The two U.S. agencies and many of their international counterparts appear to be more interested in promoting across-the-board vaccination than in trying to find the cause of post-vaccination infant deaths. In numerous settings, officials take advantage of classification loopholes to mask the role of vaccines. In India, for example, a national committee charged with investigating 54 infant deaths that occurred following administration of an all-in-one pentavalent vaccine (similar to the hexavalent vaccine but without the polio component) sidestepped the possible role of the vaccine by rating 52 out of the 54 deaths as either coincidental or unclassifiable. In Vietnam, the World Health Organization (WHO) willingly reported a link between the pentavalent vaccine and non-fatal serious adverse events but termed all of the fatal cases in 12 previously healthy babies as not vaccine-related—despite reports that “hours after receiving the vaccine, they began wailing loudly, …had convulsions and serious trouble breathing and died shortly afterwards.”
The absence of a hard-and-fast definition of SIDS also contributes to the denialism about vaccines’ likely role. In the UK, researchers have described a growing reluctance among pathologists and coroners to even use the term SIDS, making assessment of SIDS data “potentially inaccurate and confusing.” In the U.S., non-standardized case definitions mean that “cases once reported as SIDS are now being reported as [accidental suffocation and strangulation in bed] and cause unknown/unspecified.” U.S. researchers also have shown that medical examiners and coroners are inconsistent in the cause of death that they apply to sudden unexpected infant deaths and often classify them as “suffocation/asphyxia.”

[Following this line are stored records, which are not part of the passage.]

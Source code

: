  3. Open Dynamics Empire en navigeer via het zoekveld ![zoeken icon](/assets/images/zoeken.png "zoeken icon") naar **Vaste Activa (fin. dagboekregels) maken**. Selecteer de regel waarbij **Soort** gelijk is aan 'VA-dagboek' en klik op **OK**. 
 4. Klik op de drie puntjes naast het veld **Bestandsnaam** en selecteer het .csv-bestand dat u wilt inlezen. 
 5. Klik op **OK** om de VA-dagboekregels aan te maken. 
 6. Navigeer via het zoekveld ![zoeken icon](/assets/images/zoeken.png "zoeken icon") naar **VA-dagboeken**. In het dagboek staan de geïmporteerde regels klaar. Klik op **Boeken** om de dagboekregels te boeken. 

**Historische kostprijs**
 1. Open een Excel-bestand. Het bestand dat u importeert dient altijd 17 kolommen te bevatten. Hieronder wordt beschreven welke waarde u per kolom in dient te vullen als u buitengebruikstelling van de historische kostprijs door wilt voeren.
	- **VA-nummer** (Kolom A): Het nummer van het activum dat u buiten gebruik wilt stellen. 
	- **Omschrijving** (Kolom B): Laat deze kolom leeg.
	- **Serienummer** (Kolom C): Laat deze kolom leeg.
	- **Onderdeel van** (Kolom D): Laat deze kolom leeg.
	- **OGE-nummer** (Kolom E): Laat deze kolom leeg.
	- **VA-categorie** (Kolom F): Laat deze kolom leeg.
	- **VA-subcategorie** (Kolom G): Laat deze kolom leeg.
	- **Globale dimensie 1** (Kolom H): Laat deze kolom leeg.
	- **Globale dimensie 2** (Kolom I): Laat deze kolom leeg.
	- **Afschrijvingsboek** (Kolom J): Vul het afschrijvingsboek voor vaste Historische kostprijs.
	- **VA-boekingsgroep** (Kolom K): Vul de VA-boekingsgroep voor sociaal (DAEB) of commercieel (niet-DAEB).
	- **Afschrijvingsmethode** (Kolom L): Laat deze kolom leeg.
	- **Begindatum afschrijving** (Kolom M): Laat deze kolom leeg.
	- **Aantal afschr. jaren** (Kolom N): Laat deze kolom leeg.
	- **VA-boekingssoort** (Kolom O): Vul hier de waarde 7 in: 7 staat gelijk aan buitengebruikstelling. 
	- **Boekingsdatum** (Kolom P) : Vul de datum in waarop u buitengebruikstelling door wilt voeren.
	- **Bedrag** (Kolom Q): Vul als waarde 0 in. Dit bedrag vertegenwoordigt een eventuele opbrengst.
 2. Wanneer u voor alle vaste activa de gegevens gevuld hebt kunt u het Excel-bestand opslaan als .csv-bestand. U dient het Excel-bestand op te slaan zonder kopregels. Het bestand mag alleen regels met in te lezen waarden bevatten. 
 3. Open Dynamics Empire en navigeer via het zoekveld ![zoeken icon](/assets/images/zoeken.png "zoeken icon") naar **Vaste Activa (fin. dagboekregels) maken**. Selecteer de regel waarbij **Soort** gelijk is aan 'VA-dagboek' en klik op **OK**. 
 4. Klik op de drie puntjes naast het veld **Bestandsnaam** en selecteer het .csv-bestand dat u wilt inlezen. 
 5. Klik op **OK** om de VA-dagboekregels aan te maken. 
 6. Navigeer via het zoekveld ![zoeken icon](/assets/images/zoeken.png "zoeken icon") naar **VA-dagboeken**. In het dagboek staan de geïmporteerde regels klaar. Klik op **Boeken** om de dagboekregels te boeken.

Inflammation and infection
Whether an infant death following vaccination eventually comes to be categorized as SIDS or something else, a common denominator in postmortem analyses is the ascertainment of “signs of inflammation and responses to infection” that are “out of proportion to preexisting symptoms.” The types of “mild problems” often listed as potential vaccine reactions are frequently observed in SIDS infants prior to death. Researchers have hypothesized that “the increase in inflammatory markers found in SIDS infants indicates that infection and inflammation might contribute to some of these deaths, either as a direct cause or the trigger of a lethal event” and “might also be indicative of vulnerability in the immune response to an infectious trigger in infants.” Vaccines—with their potent adjuvants designed expressly to stimulate an intense immune response—could well represent just such a trigger, with unfortunate consequences.